Trump için Venezuela dosyasının politik maliyeti göz ardı edilemeyecek kadar yüksek. Yıllardır “yeni savaşlara girmeme” ilkesini dış politikasının merkezine yerleştiren başkan, şimdi kamuoyunun net biçimde karşı çıktığı bir müdahale ihtimaliyle karşı karşıya. CBS’in son anketine göre Amerikalıların yalnızca yüzde 13’ü Venezuela’yı ulusal güvenliğe yönelik büyük bir tehdit olarak görüyor; bu da Trump’ın olası bir çatışmaya sürüklenmesi durumunda ciddi bir iç politik tepkiyle yüzleşebileceğini gösteriyor. Buna rağmen yönetim, Maduro’nun devrilmesinin hem bölge halkı hem de ABD için uzun vadede istikrar sağlayacağı görüşünde.
Trump’ın Venezuela’ya yönelik askeri baskısı, “Önce Amerika” yaklaşımının izolasyonist söylemiyle çelişkili görünse de yönetim, bu tutumu “geniş anlamda ulusal güvenliği koruma” stratejisinin doğal bir uzantısı olarak sunuyor. Trump ekibi, Venezuela’nın coğrafi yakınlığı, göç hareketleri, uyuşturucu trafiği ve devasa petrol rezervleri nedeniyle ülkeyi geleneksel müdahale karşıtı çizginin dışında değerlendiriyor ve meseleyi ABD’nin temel çıkarlarıyla doğrudan bağlantılı bir güvenlik dosyası olarak çerçeveliyor. Yönetim böylece hem izolasyonist retoriği sürdürüp tabanını koruyor hem de Venezuela’ya yönelik rejim baskısını “önleyici ve zorunlu bir güvenlik adımı” olarak meşrulaştırarak hareketin pragmatik yönünü öne çıkarıyor.

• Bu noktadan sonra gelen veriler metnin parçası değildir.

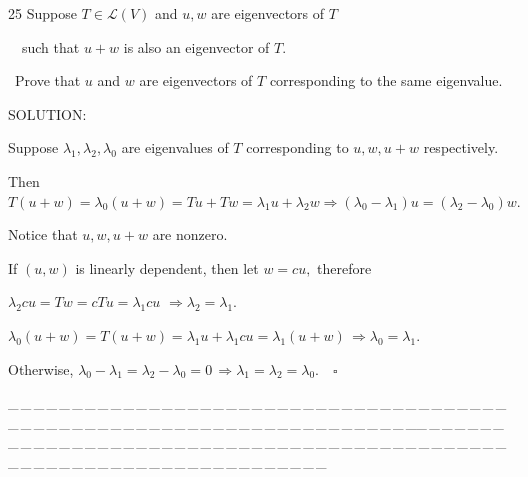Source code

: \documentclass[a4paper, 11pt, UTF8]{article}
\def\Lm{\mathcal{L}}
\begin{document}
\begin{large}
{\timesbf\Large 25} {\timessl\Large 
Suppose $T\in\Lm(V)$ and $u, w$ are eigenvectors of $T$}\par\qquad\qquad\qquad\qquad\qquad\,\,\,\,
{\timessl\Large such that $u + w$ is also an eigenvector of $T$.}\par\quad\,
{\timessl\Large Prove that $u$ and $w$ are eigenvectors of $T$ corresponding to the same eigenvalue.}\par
{\timesbf S\footnotesize{OLUTION:}}\par\quad
Suppose $\lambda_1,\lambda_2,\lambda_0$ are eigenvalues of $T$ corresponding to $u,w,u+w$ respectively.\par\quad
Then $T(u+w)=\lambda_0(u+w)=Tu+Tw=\lambda_1 u+\lambda_2 w\Rightarrow (\lambda_0-\lambda_1)u=(\lambda_2-\lambda_0)w.$\par\quad
Notice that $u,w,u+w$ are nonzero.\par\quad
If $(u,w)$ is linearly dependent, then let $w=cu,$ therefore\par\qquad\qquad\qquad
$\lambda_2 cu=Tw=cTu=\lambda_1 cu$ \qquad\qquad\qquad\qquad\qquad\quad $\Rightarrow\lambda_2=\lambda_1.$\par\qquad\qquad\qquad
$\lambda_0(u+w)=T(u+w)=\lambda_1 u+\lambda_1 cu=\lambda_1(u+w)$\quad$\,\Rightarrow\lambda_0=\lambda_1.$\par\quad
Otherwise, $\lambda_0-\lambda_1=\lambda_2-\lambda_0=0\,\Rightarrow\lambda_1=\lambda_2=\lambda_0.\quad\square$\par
{\tiny \_\,\_\,\_\,\_\,\_\,\_\,\_\,\_\,\_\,\_\,\_\,\_\,\_\,\_\,\_\,\_\,\_\,\_\,\_\,\_\,\_\,\_\,\_\,\_\,\_\,\_\,\_\,\_\,\_\,\_\,\_\,\_\,\_\,\_\,\_\,\_\,\_\,\_\,\_\,\_\,\_\,\_\,\_\,\_\,\_\,\_\,\_\,\_\,\_\,\_\,\_\,\_\,\_\,\_\,\_\,\_\,\_\,\_\,\_\,\_\,\_\,\_\,\_\,\_\,\_\,\_\,\_\,\_\,\_\,\_\,\_\_\,\_\,\_\,\_\,\_\,\_\,\_\,\_\,\_\,\_\,\_\,\_\,\_\,\_\,\_\,\_\,\_\,\_\,\_\,\_\,\_\,\_\,\_\,\_\,\_\,\_\,\_\,\_\,\_\,\_\,\_\,\_\,\_\,\_\,\_\,\_\,\_\,\_\,\_\,\_\,\_\,\_\,\_\,\_\,\_\,\_\,\_\,\_\,\_\,\_\,\_\,\_\,\_\,\_\,\_\,\_\,\_\,\_\,\_\,\_\,\_\,\_\,\_\,\_\,\_\,\_\,\_\,\_\,\_\,\_\,\_}{\tiny\,\par}


\end{large}
\end{document}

Trump yönetiminin Venezuela’ya yönelik baskı politikası resmi söylemde “narkotik terörle mücadele” ekseninde sunulsa da pek çok analist gerçek hedefin ülkenin devasa petrol kaynaklarına erişim olduğunu ileri sürüyor. Dört yüz milyar varili aşan rezervleriyle Venezuela, ABD Körfezi kıyısındaki rafineriler için kritik bir ağır ham petrol tedarikçisi konumunda bulunuyor ve bu durum Washington’ın niyetini “kaynak güvenliği” perspektifinden de değerlendirme gereğini doğuruyor. Bu nedenle analistler, uyuşturucu kartelleriyle mücadele söyleminin yanı sıra ABD’nin enerji arz güvenliğini yeniden şekillendirme ve Venezuela’nın stratejik kaynaklarını yeniden Batı’nın ekonomik alanına çekme motivasyonunun da belirleyici olduğunu savunuyor.

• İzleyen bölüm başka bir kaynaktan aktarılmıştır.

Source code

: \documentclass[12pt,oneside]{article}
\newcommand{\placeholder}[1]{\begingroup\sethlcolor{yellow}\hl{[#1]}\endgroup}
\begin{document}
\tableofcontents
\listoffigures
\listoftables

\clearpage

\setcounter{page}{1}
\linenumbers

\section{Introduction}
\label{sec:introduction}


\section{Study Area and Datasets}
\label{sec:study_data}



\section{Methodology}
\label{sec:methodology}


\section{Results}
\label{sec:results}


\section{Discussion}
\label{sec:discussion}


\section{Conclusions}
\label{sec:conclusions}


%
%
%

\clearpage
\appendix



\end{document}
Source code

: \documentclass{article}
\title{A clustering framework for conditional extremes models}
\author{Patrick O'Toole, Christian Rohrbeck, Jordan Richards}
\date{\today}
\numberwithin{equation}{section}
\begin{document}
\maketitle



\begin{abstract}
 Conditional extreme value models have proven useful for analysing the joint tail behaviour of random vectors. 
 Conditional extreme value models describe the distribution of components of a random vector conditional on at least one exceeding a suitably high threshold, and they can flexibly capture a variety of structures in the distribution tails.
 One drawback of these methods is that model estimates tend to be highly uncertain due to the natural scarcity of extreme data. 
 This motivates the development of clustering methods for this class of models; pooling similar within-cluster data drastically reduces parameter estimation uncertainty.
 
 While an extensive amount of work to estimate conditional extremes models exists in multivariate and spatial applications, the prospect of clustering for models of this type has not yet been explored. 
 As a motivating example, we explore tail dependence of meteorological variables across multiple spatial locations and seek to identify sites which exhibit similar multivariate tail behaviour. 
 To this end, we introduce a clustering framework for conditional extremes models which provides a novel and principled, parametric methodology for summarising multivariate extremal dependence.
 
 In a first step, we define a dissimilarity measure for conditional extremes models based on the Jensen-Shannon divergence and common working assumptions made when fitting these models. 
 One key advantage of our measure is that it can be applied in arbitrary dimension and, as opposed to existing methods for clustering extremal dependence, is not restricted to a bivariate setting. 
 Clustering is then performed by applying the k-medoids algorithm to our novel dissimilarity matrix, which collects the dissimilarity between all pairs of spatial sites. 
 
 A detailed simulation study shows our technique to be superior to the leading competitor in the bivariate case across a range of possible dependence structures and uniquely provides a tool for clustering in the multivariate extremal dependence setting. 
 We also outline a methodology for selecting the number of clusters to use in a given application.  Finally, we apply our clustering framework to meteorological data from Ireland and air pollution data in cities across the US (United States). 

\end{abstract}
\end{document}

Ayrıca Çin ve Rusya’nın son yıllarda Venezuela üzerinde artan etkisi Washington’daki stratejik kaygıları derinleştiriyor. Pekin’in uzun vadeli kredi ve petrol anlaşmaları ile Moskova’nın enerji altyapısı yatırımları, Karakas’ın doğal kaynaklarının büyük güç rekabetinin bir parçasına dönüşmesine yol açıyor. Bu tablo bağlamında petrol unsuru, Trump yönetiminin Venezuela politikasında hem ekonomik çıkar hem de jeopolitik denge bakımından kritik bir önem taşıyor.

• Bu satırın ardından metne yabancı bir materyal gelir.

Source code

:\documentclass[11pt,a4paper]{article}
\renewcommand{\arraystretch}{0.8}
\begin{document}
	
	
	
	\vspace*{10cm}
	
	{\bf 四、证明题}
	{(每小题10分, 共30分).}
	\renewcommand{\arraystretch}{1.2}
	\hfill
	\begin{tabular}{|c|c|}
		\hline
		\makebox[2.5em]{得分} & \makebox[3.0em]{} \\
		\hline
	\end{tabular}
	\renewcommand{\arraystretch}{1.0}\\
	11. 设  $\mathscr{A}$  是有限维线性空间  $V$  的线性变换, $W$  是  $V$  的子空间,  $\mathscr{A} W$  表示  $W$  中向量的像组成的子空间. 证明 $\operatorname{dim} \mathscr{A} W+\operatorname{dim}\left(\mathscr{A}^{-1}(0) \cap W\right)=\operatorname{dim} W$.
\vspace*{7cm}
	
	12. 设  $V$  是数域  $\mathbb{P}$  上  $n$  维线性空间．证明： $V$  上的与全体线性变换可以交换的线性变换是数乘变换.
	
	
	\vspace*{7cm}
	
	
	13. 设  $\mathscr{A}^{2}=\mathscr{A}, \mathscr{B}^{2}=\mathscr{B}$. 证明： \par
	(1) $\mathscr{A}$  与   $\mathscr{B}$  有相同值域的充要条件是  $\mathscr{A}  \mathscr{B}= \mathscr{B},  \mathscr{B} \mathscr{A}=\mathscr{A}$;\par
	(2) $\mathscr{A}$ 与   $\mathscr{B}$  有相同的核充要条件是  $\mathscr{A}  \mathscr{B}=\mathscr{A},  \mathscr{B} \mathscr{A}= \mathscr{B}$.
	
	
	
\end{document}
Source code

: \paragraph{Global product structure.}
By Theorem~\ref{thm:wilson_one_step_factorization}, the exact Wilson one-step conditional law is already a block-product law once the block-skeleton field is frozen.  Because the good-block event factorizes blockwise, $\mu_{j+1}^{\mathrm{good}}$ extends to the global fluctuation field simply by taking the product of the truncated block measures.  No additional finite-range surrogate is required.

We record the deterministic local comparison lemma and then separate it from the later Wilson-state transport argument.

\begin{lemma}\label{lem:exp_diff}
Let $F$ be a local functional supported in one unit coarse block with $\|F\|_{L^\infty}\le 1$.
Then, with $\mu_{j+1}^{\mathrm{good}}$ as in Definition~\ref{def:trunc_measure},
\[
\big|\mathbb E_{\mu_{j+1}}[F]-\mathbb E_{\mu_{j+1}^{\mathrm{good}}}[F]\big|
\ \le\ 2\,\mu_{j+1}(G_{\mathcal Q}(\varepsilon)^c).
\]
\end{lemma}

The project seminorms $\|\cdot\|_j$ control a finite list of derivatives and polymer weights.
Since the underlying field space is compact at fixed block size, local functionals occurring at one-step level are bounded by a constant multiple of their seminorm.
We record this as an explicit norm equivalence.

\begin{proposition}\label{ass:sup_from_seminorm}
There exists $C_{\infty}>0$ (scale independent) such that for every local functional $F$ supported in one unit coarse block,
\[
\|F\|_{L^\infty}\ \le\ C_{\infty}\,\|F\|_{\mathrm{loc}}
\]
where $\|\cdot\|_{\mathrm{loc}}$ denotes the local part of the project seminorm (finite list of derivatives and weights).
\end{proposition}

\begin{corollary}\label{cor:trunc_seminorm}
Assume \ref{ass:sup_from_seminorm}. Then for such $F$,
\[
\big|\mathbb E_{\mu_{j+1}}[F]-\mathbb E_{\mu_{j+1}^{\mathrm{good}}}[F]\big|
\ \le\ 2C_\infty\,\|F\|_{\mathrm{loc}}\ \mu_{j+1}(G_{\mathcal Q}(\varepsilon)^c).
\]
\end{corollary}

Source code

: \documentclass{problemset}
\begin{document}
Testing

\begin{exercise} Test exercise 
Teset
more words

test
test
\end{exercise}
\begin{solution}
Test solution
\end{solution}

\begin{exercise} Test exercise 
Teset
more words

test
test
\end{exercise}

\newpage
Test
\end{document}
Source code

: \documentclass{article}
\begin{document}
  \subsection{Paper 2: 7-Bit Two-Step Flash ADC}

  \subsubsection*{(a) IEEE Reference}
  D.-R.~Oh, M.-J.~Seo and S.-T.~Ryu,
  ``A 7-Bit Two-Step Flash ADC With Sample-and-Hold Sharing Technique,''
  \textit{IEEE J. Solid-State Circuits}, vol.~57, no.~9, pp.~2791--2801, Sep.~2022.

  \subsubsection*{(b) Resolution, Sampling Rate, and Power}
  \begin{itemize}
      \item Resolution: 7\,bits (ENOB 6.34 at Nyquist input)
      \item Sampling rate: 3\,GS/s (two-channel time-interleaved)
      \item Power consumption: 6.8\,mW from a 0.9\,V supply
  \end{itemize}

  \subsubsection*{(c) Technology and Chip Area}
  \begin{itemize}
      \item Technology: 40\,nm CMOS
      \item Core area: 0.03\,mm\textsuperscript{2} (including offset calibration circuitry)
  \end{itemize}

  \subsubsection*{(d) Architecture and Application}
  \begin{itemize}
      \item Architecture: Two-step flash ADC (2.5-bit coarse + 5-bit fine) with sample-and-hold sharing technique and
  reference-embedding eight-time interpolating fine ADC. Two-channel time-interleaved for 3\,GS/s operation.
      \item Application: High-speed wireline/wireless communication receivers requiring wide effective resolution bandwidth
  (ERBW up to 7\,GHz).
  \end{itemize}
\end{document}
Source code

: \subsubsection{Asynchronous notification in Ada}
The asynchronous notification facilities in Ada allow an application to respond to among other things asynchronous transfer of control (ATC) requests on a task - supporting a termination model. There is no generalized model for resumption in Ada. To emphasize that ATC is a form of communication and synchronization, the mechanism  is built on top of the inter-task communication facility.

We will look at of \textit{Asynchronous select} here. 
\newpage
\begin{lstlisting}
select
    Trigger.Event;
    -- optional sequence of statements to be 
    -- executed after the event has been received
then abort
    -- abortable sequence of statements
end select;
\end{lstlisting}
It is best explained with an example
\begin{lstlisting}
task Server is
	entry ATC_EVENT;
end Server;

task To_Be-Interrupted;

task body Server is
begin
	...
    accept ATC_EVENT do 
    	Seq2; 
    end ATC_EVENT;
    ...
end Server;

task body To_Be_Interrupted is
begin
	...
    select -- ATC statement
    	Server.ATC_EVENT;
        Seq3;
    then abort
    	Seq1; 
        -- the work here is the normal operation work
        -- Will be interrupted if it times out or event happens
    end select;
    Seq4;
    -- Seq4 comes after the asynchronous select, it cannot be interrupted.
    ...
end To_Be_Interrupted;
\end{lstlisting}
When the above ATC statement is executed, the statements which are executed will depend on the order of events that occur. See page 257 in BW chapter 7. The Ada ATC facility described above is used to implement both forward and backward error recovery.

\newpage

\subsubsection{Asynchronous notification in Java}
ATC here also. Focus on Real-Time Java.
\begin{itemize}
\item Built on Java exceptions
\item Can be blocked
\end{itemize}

Yaşanan gelişmeler, Venezuela dosyasının Trump yönetimi için yalnızca güvenlik ya da diplomasi başlıklarıyla açıklanamayacak kadar geniş bir stratejik çerçeveye oturduğunu; enerji arzı, bölgesel nüfuz rekabeti ve iç politik hesapların iç içe geçtiği çok katmanlı bir kriz alanı haline geldiğini gösteriyor. Washington’ın sert söylemleri fiili bir işgale dönüşmese bile, artan askeri baskı ve psikolojik operasyonların bölgedeki kırılgan dengeleri daha da zorlayacağı açık. Bu nedenle önümüzdeki dönem hem ABD’nin müdahale eşiğini hem de Karakas’ın direnç kapasitesini belirleyecek kritik bir sınav niteliği taşıyor.